__Problem description__: Repeat the listing below in full and exactly. Pictures are to be omitted.

__Exercise input__:
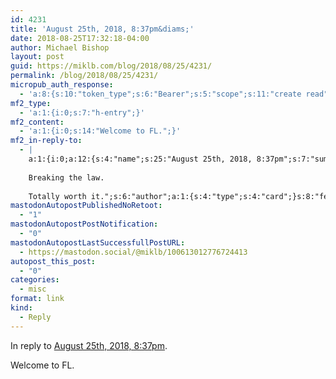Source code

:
 ```yaml
---
id: 4231
title: 'August 25th, 2018, 8:37pm&diams;'
date: 2018-08-25T17:32:18-04:00
author: Michael Bishop
layout: post
guid: https://miklb.com/blog/2018/08/25/4231/
permalink: /blog/2018/08/25/4231/
micropub_auth_response:
  - 'a:8:{s:10:"token_type";s:6:"Bearer";s:5:"scope";s:11:"create read";s:2:"me";s:18:"https://miklb.com/";s:9:"issued_by";s:45:"https://miklb.com/wp-json/indieauth/1.0/token";s:9:"client_id";s:33:"https://indigenous.abode.pub/ios/";s:9:"issued_at";i:1535229631;s:4:"user";i:1;s:13:"last_accessed";i:1535232734;}'
mf2_type:
  - 'a:1:{i:0;s:7:"h-entry";}'
mf2_content:
  - 'a:1:{i:0;s:14:"Welcome to FL.";}'
mf2_in-reply-to:
  - |
    a:1:{i:0;a:12:{s:4:"name";s:25:"August 25th, 2018, 8:37pm";s:7:"summary";s:74:"Breaking the law. Totally worth it.
    
    Breaking the law.
    
    Totally worth it.";s:6:"author";a:1:{s:4:"type";s:4:"card";}s:8:"featured";s:59:"https://adactio.com/images/uploaded/14284/square/medium.jpg";s:11:"publication";s:11:"adactio.com";s:5:"photo";a:1:{i:0;s:51:"https://adactio.com/images/uploaded/14284/large.jpg";}s:3:"url";s:31:"https://adactio.com/notes/14284";s:11:"syndication";a:2:{i:0;s:54:"https://twitter.com/adactio/status/1033453499638579202";i:1;s:45:"https://flickr.com/photos/adactio/42456619620";}s:8:"location";a:1:{i:0;s:62:"https://www.openstreetmap.org/#map=15/29.84584444/-81.26394722";}s:4:"type";s:5:"entry";s:9:"published";s:20:"2018-08-25T20:37:46Z";s:7:"updated";s:20:"2018-08-25T20:37:46Z";}}
mastodonAutopostPublishedNoRetoot:
  - "1"
mastodonAutopostPostNotification:
  - "0"
mastodonAutopostLastSuccessfullPostURL:
  - https://mastodon.social/@miklb/100613012776724413
autopost_this_post:
  - "0"
categories:
  - misc
format: link
kind:
  - Reply
---
```

<p>In reply to <a class="u-in-reply-to" href="https://adactio.com/notes/14284">August 25th, 2018, 8:37pm</a>.</p>
<div class="e-content">
Welcome to FL.
</div>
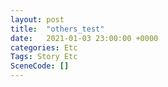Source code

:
 ```yaml
---
layout: post
title:  "others_test"
date:   2021-01-03 23:00:00 +0000
categories: Etc
Tags: Story Etc
SceneCode: []
---
```

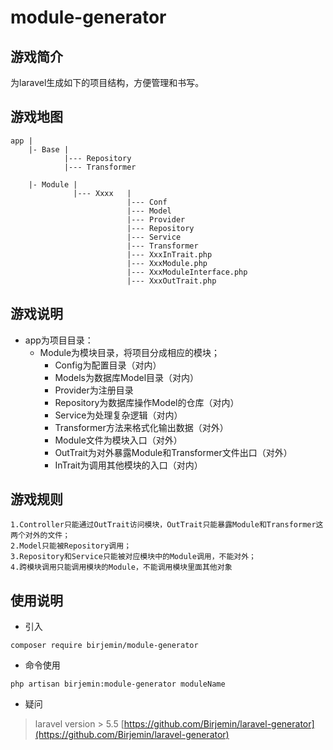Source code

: # module-generator

## 游戏简介
为laravel生成如下的项目结构，方便管理和书写。

## 游戏地图
```
app |
    |- Base |
            |--- Repository
            |--- Transformer

    |- Module |
              |--- Xxxx   |
                          |--- Conf
                          |--- Model
                          |--- Provider
                          |--- Repository
                          |--- Service      
                          |--- Transformer      
                          |--- XxxInTrait.php      
                          |--- XxxModule.php      
                          |--- XxxModuleInterface.php      
                          |--- XxxOutTrait.php      
```

## 游戏说明
* app为项目目录：
    * Module为模块目录，将项目分成相应的模块；
        * Config为配置目录（对内）
        * Models为数据库Model目录（对内）
        * Provider为注册目录
        * Repository为数据库操作Model的仓库（对内）
        * Service为处理复杂逻辑（对内）
        * Transformer方法来格式化输出数据（对外）
        * Module文件为模块入口（对外）
        * OutTrait为对外暴露Module和Transformer文件出口（对外）
        * InTrait为调用其他模块的入口（对内）

## 游戏规则
```
1.Controller只能通过OutTrait访问模块，OutTrait只能暴露Module和Transformer这两个对外的文件；
2.Model只能被Repository调用；
3.Repository和Service只能被对应模块中的Module调用，不能对外；
4.跨模块调用只能调用模块的Module，不能调用模块里面其他对象
```

## 使用说明

* 引入
```
composer require birjemin/module-generator
```

* 命令使用
```
php artisan birjemin:module-generator moduleName 
```

* 疑问
> laravel version > 5.5
> [https://github.com/Birjemin/laravel-generator](https://github.com/Birjemin/laravel-generator)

__Solution for this exercise__:
Source code

:
 ```yaml
---
id: 4231
title: 'August 25th, 2018, 8:37pm&diams;'
date: 2018-08-25T17:32:18-04:00
author: Michael Bishop
layout: post
guid: https://miklb.com/blog/2018/08/25/4231/
permalink: /blog/2018/08/25/4231/
micropub_auth_response:
  - 'a:8:{s:10:"token_type";s:6:"Bearer";s:5:"scope";s:11:"create read";s:2:"me";s:18:"https://miklb.com/";s:9:"issued_by";s:45:"https://miklb.com/wp-json/indieauth/1.0/token";s:9:"client_id";s:33:"https://indigenous.abode.pub/ios/";s:9:"issued_at";i:1535229631;s:4:"user";i:1;s:13:"last_accessed";i:1535232734;}'
mf2_type:
  - 'a:1:{i:0;s:7:"h-entry";}'
mf2_content:
  - 'a:1:{i:0;s:14:"Welcome to FL.";}'
mf2_in-reply-to:
  - |
    a:1:{i:0;a:12:{s:4:"name";s:25:"August 25th, 2018, 8:37pm";s:7:"summary";s:74:"Breaking the law. Totally worth it.
    
    Breaking the law.
    
    Totally worth it.";s:6:"author";a:1:{s:4:"type";s:4:"card";}s:8:"featured";s:59:"https://adactio.com/images/uploaded/14284/square/medium.jpg";s:11:"publication";s:11:"adactio.com";s:5:"photo";a:1:{i:0;s:51:"https://adactio.com/images/uploaded/14284/large.jpg";}s:3:"url";s:31:"https://adactio.com/notes/14284";s:11:"syndication";a:2:{i:0;s:54:"https://twitter.com/adactio/status/1033453499638579202";i:1;s:45:"https://flickr.com/photos/adactio/42456619620";}s:8:"location";a:1:{i:0;s:62:"https://www.openstreetmap.org/#map=15/29.84584444/-81.26394722";}s:4:"type";s:5:"entry";s:9:"published";s:20:"2018-08-25T20:37:46Z";s:7:"updated";s:20:"2018-08-25T20:37:46Z";}}
mastodonAutopostPublishedNoRetoot:
  - "1"
mastodonAutopostPostNotification:
  - "0"
mastodonAutopostLastSuccessfullPostURL:
  - https://mastodon.social/@miklb/100613012776724413
autopost_this_post:
  - "0"
categories:
  - misc
format: link
kind:
  - Reply
---
```

<p>In reply to <a class="u-in-reply-to" href="https://adactio.com/notes/14284">August 25th, 2018, 8:37pm</a>.</p>
<div class="e-content">
Welcome to FL.
</div>
Source code

:
 ```yaml
---
layout: post
title:  "others_test"
date:   2021-01-03 23:00:00 +0000
categories: Etc
Tags: Story Etc
SceneCode: []
---
```

Source code

: # module-generator

## 游戏简介
为laravel生成如下的项目结构，方便管理和书写。

## 游戏地图
```
app |
    |- Base |
            |--- Repository
            |--- Transformer

    |- Module |
              |--- Xxxx   |
                          |--- Conf
                          |--- Model
                          |--- Provider
                          |--- Repository
                          |--- Service      
                          |--- Transformer      
                          |--- XxxInTrait.php      
                          |--- XxxModule.php      
                          |--- XxxModuleInterface.php      
                          |--- XxxOutTrait.php      
```

## 游戏说明
* app为项目目录：
    * Module为模块目录，将项目分成相应的模块；
        * Config为配置目录（对内）
        * Models为数据库Model目录（对内）
        * Provider为注册目录
        * Repository为数据库操作Model的仓库（对内）
        * Service为处理复杂逻辑（对内）
        * Transformer方法来格式化输出数据（对外）
        * Module文件为模块入口（对外）
        * OutTrait为对外暴露Module和Transformer文件出口（对外）
        * InTrait为调用其他模块的入口（对内）

## 游戏规则
```
1.Controller只能通过OutTrait访问模块，OutTrait只能暴露Module和Transformer这两个对外的文件；
2.Model只能被Repository调用；
3.Repository和Service只能被对应模块中的Module调用，不能对外；
4.跨模块调用只能调用模块的Module，不能调用模块里面其他对象
```

## 使用说明

* 引入
```
composer require birjemin/module-generator
```

* 命令使用
```
php artisan birjemin:module-generator moduleName 
```

* 疑问
> laravel version > 5.5
> [https://github.com/Birjemin/laravel-generator](https://github.com/Birjemin/laravel-generator)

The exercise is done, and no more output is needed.